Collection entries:
□ □ □

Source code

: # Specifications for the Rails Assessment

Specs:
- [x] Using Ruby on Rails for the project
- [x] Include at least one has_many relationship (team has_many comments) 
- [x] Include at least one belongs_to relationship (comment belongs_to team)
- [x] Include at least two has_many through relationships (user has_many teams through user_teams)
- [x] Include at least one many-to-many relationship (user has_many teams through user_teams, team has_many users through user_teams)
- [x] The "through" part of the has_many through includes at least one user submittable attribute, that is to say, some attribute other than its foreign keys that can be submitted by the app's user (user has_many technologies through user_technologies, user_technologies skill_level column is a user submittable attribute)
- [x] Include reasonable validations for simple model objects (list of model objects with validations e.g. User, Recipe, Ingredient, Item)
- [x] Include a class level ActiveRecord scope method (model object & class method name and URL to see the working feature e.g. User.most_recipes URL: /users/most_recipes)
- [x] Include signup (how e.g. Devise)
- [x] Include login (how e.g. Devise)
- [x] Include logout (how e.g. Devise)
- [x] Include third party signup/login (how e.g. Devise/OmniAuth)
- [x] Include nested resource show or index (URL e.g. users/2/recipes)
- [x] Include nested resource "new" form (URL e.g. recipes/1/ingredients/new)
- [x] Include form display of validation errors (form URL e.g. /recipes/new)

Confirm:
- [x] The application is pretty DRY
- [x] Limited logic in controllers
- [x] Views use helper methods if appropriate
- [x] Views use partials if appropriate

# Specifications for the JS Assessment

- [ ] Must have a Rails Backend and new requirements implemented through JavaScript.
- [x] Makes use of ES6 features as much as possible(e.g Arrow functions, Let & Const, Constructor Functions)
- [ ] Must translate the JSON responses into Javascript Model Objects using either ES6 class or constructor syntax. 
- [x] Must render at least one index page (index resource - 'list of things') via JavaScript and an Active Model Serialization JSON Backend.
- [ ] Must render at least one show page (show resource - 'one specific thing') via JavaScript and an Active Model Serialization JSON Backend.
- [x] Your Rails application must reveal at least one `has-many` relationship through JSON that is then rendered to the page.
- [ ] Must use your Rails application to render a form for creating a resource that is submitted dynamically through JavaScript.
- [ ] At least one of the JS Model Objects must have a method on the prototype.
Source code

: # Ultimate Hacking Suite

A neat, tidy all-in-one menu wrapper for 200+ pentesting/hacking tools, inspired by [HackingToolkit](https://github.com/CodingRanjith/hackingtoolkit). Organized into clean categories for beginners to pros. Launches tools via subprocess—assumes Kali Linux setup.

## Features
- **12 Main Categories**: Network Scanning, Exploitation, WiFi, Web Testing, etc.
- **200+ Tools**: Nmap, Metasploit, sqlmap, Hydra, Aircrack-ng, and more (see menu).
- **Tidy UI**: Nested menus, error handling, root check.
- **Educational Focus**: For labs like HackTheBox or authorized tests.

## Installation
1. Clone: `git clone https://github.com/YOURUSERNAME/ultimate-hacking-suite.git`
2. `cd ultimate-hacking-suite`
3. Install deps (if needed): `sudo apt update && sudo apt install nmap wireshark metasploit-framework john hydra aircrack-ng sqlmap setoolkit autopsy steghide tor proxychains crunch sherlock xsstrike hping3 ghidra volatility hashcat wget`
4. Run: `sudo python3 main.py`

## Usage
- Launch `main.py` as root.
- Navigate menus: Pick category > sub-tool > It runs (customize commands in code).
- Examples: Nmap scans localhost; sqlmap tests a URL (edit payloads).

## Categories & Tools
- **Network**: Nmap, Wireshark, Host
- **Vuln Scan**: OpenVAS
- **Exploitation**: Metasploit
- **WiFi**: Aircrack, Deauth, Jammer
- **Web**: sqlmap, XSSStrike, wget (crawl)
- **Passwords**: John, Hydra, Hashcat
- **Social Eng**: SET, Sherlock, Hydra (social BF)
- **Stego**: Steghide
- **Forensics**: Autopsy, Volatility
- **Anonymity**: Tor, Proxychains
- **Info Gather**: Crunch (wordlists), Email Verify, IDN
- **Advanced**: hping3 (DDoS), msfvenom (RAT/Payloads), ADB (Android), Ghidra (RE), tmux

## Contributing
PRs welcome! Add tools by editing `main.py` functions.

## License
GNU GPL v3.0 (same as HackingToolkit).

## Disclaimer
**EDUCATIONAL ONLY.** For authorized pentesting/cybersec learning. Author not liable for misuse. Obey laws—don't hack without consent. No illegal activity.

□ □ □

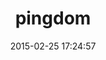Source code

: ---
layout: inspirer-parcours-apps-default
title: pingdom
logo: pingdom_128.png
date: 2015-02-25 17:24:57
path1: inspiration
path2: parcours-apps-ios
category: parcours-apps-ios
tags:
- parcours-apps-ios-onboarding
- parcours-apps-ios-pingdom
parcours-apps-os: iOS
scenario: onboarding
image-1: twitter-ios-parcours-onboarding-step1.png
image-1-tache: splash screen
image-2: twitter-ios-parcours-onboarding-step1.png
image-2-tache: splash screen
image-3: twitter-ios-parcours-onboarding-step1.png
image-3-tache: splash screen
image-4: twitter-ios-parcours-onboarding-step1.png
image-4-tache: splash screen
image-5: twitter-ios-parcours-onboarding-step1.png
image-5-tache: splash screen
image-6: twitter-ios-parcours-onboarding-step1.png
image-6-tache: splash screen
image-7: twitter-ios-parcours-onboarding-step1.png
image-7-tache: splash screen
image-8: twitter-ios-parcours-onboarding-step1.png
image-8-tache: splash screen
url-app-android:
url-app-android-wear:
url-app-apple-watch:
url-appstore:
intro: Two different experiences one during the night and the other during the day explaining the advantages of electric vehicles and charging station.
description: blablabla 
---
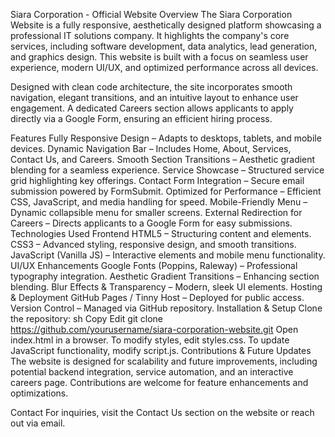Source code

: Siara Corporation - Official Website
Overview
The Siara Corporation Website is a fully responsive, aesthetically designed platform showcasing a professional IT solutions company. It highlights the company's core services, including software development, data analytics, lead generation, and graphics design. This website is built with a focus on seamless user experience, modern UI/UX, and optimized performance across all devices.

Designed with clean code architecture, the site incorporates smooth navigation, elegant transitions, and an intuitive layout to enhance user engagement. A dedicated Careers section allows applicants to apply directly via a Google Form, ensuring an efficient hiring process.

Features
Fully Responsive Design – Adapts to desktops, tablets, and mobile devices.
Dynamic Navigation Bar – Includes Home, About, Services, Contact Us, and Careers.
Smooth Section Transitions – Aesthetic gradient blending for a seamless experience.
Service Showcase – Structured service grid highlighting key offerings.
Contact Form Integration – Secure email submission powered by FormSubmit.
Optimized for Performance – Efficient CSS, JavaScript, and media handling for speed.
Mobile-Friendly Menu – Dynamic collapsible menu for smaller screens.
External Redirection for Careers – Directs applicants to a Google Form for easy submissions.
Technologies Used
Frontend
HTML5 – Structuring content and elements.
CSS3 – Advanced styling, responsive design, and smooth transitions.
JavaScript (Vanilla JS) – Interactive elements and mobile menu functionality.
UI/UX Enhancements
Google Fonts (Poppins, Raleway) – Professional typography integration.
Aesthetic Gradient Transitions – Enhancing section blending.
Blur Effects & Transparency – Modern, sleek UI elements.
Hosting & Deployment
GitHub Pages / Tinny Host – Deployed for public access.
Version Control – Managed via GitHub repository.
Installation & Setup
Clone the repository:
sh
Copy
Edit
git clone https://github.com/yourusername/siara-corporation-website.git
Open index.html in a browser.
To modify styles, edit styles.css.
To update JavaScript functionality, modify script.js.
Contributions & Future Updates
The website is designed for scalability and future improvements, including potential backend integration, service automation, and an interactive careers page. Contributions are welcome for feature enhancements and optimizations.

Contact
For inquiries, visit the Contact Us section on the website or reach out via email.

□ □ □

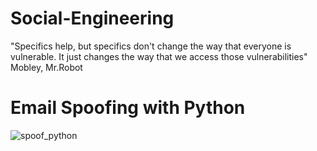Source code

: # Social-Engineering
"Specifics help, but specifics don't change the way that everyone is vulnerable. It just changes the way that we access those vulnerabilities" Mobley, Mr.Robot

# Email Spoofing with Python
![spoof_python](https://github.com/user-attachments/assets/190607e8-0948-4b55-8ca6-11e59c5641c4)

□ □ □

Take the stretch of lines above from the one containing "- parcours-apps-ios-pingdom" through the one containing "image-4-tache: splash screen" and repeat it exactly, adding no other line.

- parcours-apps-ios-pingdom
parcours-apps-os: iOS
scenario: onboarding
image-1: twitter-ios-parcours-onboarding-step1.png
image-1-tache: splash screen
image-2: twitter-ios-parcours-onboarding-step1.png
image-2-tache: splash screen
image-3: twitter-ios-parcours-onboarding-step1.png
image-3-tache: splash screen
image-4: twitter-ios-parcours-onboarding-step1.png
image-4-tache: splash screen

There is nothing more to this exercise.